Plain-text document sources:
----------------------------------------
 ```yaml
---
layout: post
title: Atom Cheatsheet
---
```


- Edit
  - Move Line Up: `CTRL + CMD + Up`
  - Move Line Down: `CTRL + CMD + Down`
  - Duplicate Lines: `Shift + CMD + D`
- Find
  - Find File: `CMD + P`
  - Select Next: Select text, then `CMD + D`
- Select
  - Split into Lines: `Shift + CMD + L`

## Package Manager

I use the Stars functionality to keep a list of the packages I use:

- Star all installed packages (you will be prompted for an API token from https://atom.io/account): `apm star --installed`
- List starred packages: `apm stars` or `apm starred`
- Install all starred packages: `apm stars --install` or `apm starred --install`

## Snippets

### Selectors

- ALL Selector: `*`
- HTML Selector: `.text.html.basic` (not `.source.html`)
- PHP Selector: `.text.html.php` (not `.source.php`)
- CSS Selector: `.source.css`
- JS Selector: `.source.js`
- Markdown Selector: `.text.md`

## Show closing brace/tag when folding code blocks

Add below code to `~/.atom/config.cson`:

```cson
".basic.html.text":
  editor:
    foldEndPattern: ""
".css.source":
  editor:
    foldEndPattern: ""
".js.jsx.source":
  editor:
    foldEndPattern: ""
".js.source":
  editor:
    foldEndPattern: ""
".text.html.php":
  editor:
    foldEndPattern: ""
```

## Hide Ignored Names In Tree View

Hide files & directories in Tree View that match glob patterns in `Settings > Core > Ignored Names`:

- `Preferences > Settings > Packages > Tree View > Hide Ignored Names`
----------------------------------------
Check each line above for "Tree" and return the ones that have it.

## Hide Ignored Names In Tree View
Hide files & directories in Tree View that match glob patterns in `Settings > Core > Ignored Names`:
- `Preferences > Settings > Packages > Tree View > Hide Ignored Names`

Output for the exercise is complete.